An Intellectual Property Entity Recognition Method Based on Transformer and Technological Word Information
This work addresses the challenge of extracting intellectual property entities from patent texts for researchers, but it appears incremental as it builds on existing Transformer and BERT methods with added technical word features.
The paper tackled the problem of named entity recognition in patent texts by proposing a method that combines Transformer, BERT, and technical word information extracted by IDCNN, resulting in improved accuracy on public and annotated patent datasets.
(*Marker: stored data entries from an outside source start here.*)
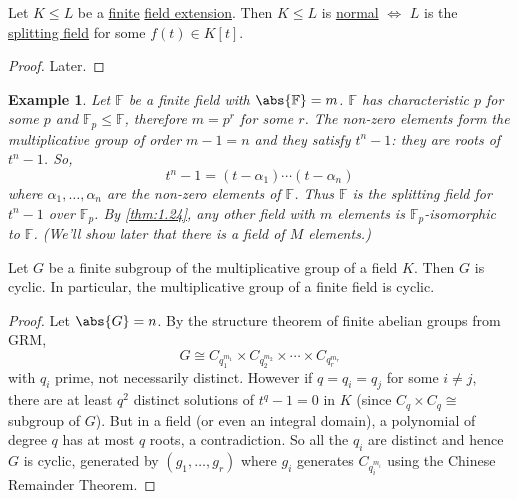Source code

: \documentclass{article}
\newtheorem{nexample}[nthm]{Example}
\newcommand{\F}{\mathbb{F}}
\begin{document}

\begin{nthm}\label{thm:1.26}
    Let $K \leq L$ be a \hyperlink{def:degreeOfFieldExt}{finite} \hyperlink{def:fieldExt}{field extension}. Then $K \leq L$ is \hyperlink{def:normal}{normal} $\iff$ $L$ is the \hyperlink{def:splitting}{splitting field} for some $f(t) \in K[t]$.
\end{nthm}

\begin{proof}
    Later.
\end{proof}

\begin{nexample}\label{thm:1.27}
    Let $\F$ be a finite field with $\abs{\mathbb{F}} = m$. $\F$ has characteristic $p$ for some $p$ and $\F_p \leq \F$, therefore $m = p^r$ for some $r$.
    The non-zero elements form the multiplicative group of order $m-1=n$ and they satisfy $t^n - 1$: they are roots of $t^n - 1$. So,
    \begin{equation*}
        t^n - 1 = (t - \alpha_1) \dotsm (t-\alpha_n)
    \end{equation*}
    where $\alpha_1, \dotsc, \alpha_n$  are the non-zero elements of $\F$. Thus $\F$ is the splitting field for $t^n - 1$ over $\F_p$.
    By \cref{thm:1.24}, any other field with $m$ elements is $\F_p$-isomorphic to $\F$.
    (We'll show later that there is a field of $M$ elements.)
\end{nexample}

\begin{nthm}\label{thm:1.28}
    Let $G$ be a finite subgroup of the multiplicative group of a field $K$. Then $G$ is cyclic. In particular, the multiplicative group of a finite field is cyclic.
\end{nthm}

\begin{proof}
    Let $\abs{G} = n$. By the structure theorem of finite abelian groups from GRM,
    \begin{equation*}
        G \cong C_{q_1^{m_1}} \times C_{q_2^{m_2}} \times \dotsm \times C_{q_r^{m_r}}
    \end{equation*}
    with $q_i$ prime, not necessarily distinct.
    However if $q = q_i = q_j$ for some $i \neq j$, there are at least $q^2$ distinct solutions of $t^q - 1 = 0$ in $K$ (since $C_q \times C_q \cong$ subgroup of $G$).
    But in a field (or even an integral domain), a polynomial of degree $q$ has at most $q$ roots, a contradiction.
    So all the $q_i$ are distinct and hence $G$ is cyclic, generated by $(g_1, \dotsc, g_r)$ where $g_i$ generates $C_{q_i^{m_i}}$ using the Chinese Remainder Theorem.
\end{proof}
\end{document}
Patent texts contain a large amount of entity information. Through named entity recognition, intellectual property entity information containing key information can be extracted from it, helping researchers to understand the patent content faster. Therefore, it is difficult for existing named entity extraction methods to make full use of the semantic information at the word level brought about by professional vocabulary changes. This paper proposes a method for extracting intellectual property entities based on Transformer and technical word information , and provides accurate word vector representation in combination with the BERT language method. In the process of word vector generation, the technical word information extracted by IDCNN is added to improve the understanding of intellectual property entities Representation ability. Finally, the Transformer encoder that introduces relative position encoding is used to learn the deep semantic information of the text from the sequence of word vectors, and realize entity label prediction. Experimental results on public datasets and annotated patent datasets show that the method improves the accuracy of entity recognition.